Start of SOURCE MATERIAL

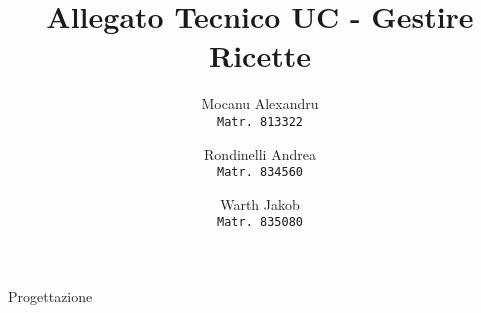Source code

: \documentclass[14pt]{extarticle}
\title{Allegato Tecnico UC - Gestire Ricette}
\author{
  Mocanu Alexandru\\
  \texttt{Matr. 813322}
  \and
  Rondinelli Andrea\\
  \texttt{Matr. 834560}
  \and
  Warth Jakob\\
  \texttt{Matr. 835080}
}
\date{}
\begin{document}
\maketitle
\centering
\vspace{\fill}
\Huge{Progettazione}
\end{document}
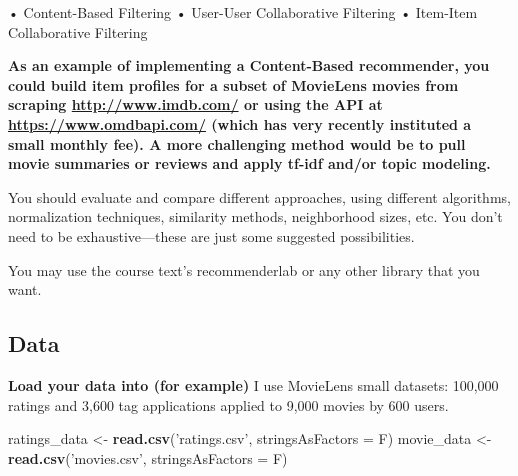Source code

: \documentclass[]{article}
\newenvironment{Shaded}{\begin{snugshade}}{\end{snugshade}}
\newcommand{\CommentTok}[1]{\textcolor[rgb]{0.56,0.35,0.01}{\textit{#1}}}
\newcommand{\DataTypeTok}[1]{\textcolor[rgb]{0.13,0.29,0.53}{#1}}
\newcommand{\KeywordTok}[1]{\textcolor[rgb]{0.13,0.29,0.53}{\textbf{#1}}}
\newcommand{\NormalTok}[1]{#1}
\newcommand{\OperatorTok}[1]{\textcolor[rgb]{0.81,0.36,0.00}{\textbf{#1}}}
\newcommand{\StringTok}[1]{\textcolor[rgb]{0.31,0.60,0.02}{#1}}
\begin{document}
{ • Content-Based Filtering • User-User Collaborative Filtering •
Item-Item Collaborative Filtering }

\textbf{As an example of implementing a Content-Based recommender, you
could build item profiles for a subset of MovieLens movies from scraping
\url{http://www.imdb.com/} or using the API at
\url{https://www.omdbapi.com/} (which has very recently instituted a
small monthly fee). A more challenging method would be to pull movie
summaries or reviews and apply tf-idf and/or topic modeling.}

{ You should evaluate and compare different approaches, using different
algorithms, normalization techniques, similarity methods, neighborhood
sizes, etc. You don't need to be exhaustive---these are just some
suggested possibilities.}

{ You may use the course text's recommenderlab or any other library that
you want.}

\hypertarget{data}{%
\subsection{Data}\label{data}}

\textbf{Load your data into (for example)} { } { I use MovieLens small
datasets: 100,000 ratings and 3,600 tag applications applied to 9,000
movies by 600 users. }

\begin{Shaded}
\begin{Highlighting}[]
\NormalTok{ratings_data <-}\StringTok{ }\KeywordTok{read.csv}\NormalTok{(}\StringTok{'ratings.csv'}\NormalTok{, }\DataTypeTok{stringsAsFactors =}\NormalTok{ F)}
\NormalTok{movie_data <-}\StringTok{ }\KeywordTok{read.csv}\NormalTok{(}\StringTok{'movies.csv'}\NormalTok{, }\DataTypeTok{stringsAsFactors =}\NormalTok{ F)}
\end{Highlighting}
\end{Shaded}

\begin{Shaded}
\end{Shaded}
\end{document}
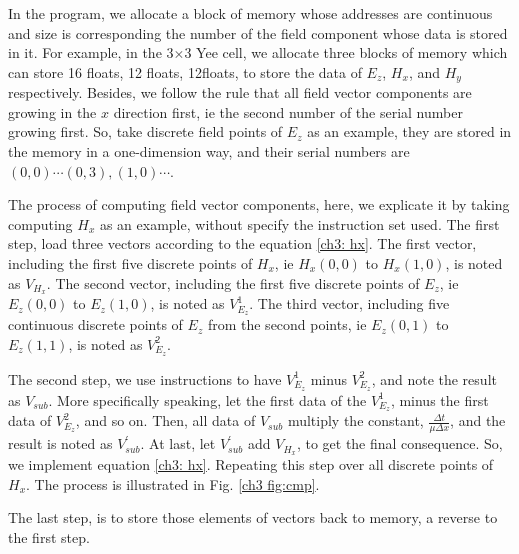 In the program, we allocate a block of memory whose addresses are continuous and size is corresponding the number of the field component whose data is stored in it. For example, in the 3$\times$3 Yee cell, we allocate three blocks of memory which can store 16 floats, 12 floats, 12floats, to store the data of $E_z$, $H_x$, and $H_y$ respectively. Besides, we follow the rule that all field vector components are growing in the $x$ direction first, ie the second number of the serial number growing first. So, take discrete field points of $E_z$ as an example, they are stored in the memory in a one-dimension way, and their serial numbers are $(0,0)\cdots(0,3),(1,0)\cdots$.

The process of computing field vector components, here, we explicate it by taking computing $H_x$ as an example, without specify the instruction set used. The first step, load three vectors according to the equation \eqref{ch3: hx}. The first vector, including the first five discrete points of $H_x$, ie $H_x(0,0)$ to $H_x(1,0)$, is noted as $V_{H_x}$. The second vector, including the first five discrete points of $E_z$, ie $E_z(0,0)$ to $E_z(1,0)$, is noted as $V_{E_z}^1$. The third vector, including five continuous discrete points of $E_z$ from the second points, ie $E_z(0,1)$ to $E_z(1,1)$, is noted as $V_{E_z}^2$.

The second step, we use instructions to have $V_{E_z}^1$ minus $V_{E_z}^2$, and note the result as $V_{sub}$. More specifically speaking, let the first data of the $V_{E_z}^1$, minus the first data of $V_{E_z}^2$, and so on. Then, all data of $V_{sub}$ multiply the constant, $\frac{\Delta t}{\mu\Delta x}$, and the result is noted as $V_{sub}^{'}$. At last, let $V_{sub}^{'}$ add $V_{H_x}$, to get the final consequence. So, we implement equation \eqref{ch3: hx}. Repeating this step over all discrete points of $H_x$. The process is illustrated in Fig. \ref{ch3 fig:cmp}.

The last step, is to store those elements of vectors back to memory, a reverse to the first step.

End of SOURCE MATERIAL

§ REQUIRED WORK
A verbatim rendering of the listing above is required, without any of its pictures.

§ ANSWER FOR THIS EXERCISE
Source code

: \documentclass[14pt]{extarticle}
\title{Allegato Tecnico UC - Gestire Ricette}
\author{
  Mocanu Alexandru\\
  \texttt{Matr. 813322}
  \and
  Rondinelli Andrea\\
  \texttt{Matr. 834560}
  \and
  Warth Jakob\\
  \texttt{Matr. 835080}
}
\date{}
\begin{document}
\maketitle
\centering
\vspace{\fill}
\Huge{Progettazione}
\end{document}
Source code

: \documentclass[]{article}
\newenvironment{Shaded}{\begin{snugshade}}{\end{snugshade}}
\newcommand{\CommentTok}[1]{\textcolor[rgb]{0.56,0.35,0.01}{\textit{#1}}}
\newcommand{\DataTypeTok}[1]{\textcolor[rgb]{0.13,0.29,0.53}{#1}}
\newcommand{\KeywordTok}[1]{\textcolor[rgb]{0.13,0.29,0.53}{\textbf{#1}}}
\newcommand{\NormalTok}[1]{#1}
\newcommand{\OperatorTok}[1]{\textcolor[rgb]{0.81,0.36,0.00}{\textbf{#1}}}
\newcommand{\StringTok}[1]{\textcolor[rgb]{0.31,0.60,0.02}{#1}}
\begin{document}
{ • Content-Based Filtering • User-User Collaborative Filtering •
Item-Item Collaborative Filtering }

\textbf{As an example of implementing a Content-Based recommender, you
could build item profiles for a subset of MovieLens movies from scraping
\url{http://www.imdb.com/} or using the API at
\url{https://www.omdbapi.com/} (which has very recently instituted a
small monthly fee). A more challenging method would be to pull movie
summaries or reviews and apply tf-idf and/or topic modeling.}

{ You should evaluate and compare different approaches, using different
algorithms, normalization techniques, similarity methods, neighborhood
sizes, etc. You don't need to be exhaustive---these are just some
suggested possibilities.}

{ You may use the course text's recommenderlab or any other library that
you want.}

\hypertarget{data}{%
\subsection{Data}\label{data}}

\textbf{Load your data into (for example)} { } { I use MovieLens small
datasets: 100,000 ratings and 3,600 tag applications applied to 9,000
movies by 600 users. }

\begin{Shaded}
\begin{Highlighting}[]
\NormalTok{ratings_data <-}\StringTok{ }\KeywordTok{read.csv}\NormalTok{(}\StringTok{'ratings.csv'}\NormalTok{, }\DataTypeTok{stringsAsFactors =}\NormalTok{ F)}
\NormalTok{movie_data <-}\StringTok{ }\KeywordTok{read.csv}\NormalTok{(}\StringTok{'movies.csv'}\NormalTok{, }\DataTypeTok{stringsAsFactors =}\NormalTok{ F)}
\end{Highlighting}
\end{Shaded}

\begin{Shaded}
\end{Shaded}
\end{document}
 In the program, we allocate a block of memory whose addresses are continuous and size is corresponding the number of the field component whose data is stored in it. For example, in the 3$\times$3 Yee cell, we allocate three blocks of memory which can store 16 floats, 12 floats, 12floats, to store the data of $E_z$, $H_x$, and $H_y$ respectively. Besides, we follow the rule that all field vector components are growing in the $x$ direction first, ie the second number of the serial number growing first. So, take discrete field points of $E_z$ as an example, they are stored in the memory in a one-dimension way, and their serial numbers are $(0,0)\cdots(0,3),(1,0)\cdots$.

The process of computing field vector components, here, we explicate it by taking computing $H_x$ as an example, without specify the instruction set used. The first step, load three vectors according to the equation \eqref{ch3: hx}. The first vector, including the first five discrete points of $H_x$, ie $H_x(0,0)$ to $H_x(1,0)$, is noted as $V_{H_x}$. The second vector, including the first five discrete points of $E_z$, ie $E_z(0,0)$ to $E_z(1,0)$, is noted as $V_{E_z}^1$. The third vector, including five continuous discrete points of $E_z$ from the second points, ie $E_z(0,1)$ to $E_z(1,1)$, is noted as $V_{E_z}^2$.

The second step, we use instructions to have $V_{E_z}^1$ minus $V_{E_z}^2$, and note the result as $V_{sub}$. More specifically speaking, let the first data of the $V_{E_z}^1$, minus the first data of $V_{E_z}^2$, and so on. Then, all data of $V_{sub}$ multiply the constant, $\frac{\Delta t}{\mu\Delta x}$, and the result is noted as $V_{sub}^{'}$. At last, let $V_{sub}^{'}$ add $V_{H_x}$, to get the final consequence. So, we implement equation \eqref{ch3: hx}. Repeating this step over all discrete points of $H_x$. The process is illustrated in Fig. \ref{ch3 fig:cmp}.

The last step, is to store those elements of vectors back to memory, a reverse to the first step.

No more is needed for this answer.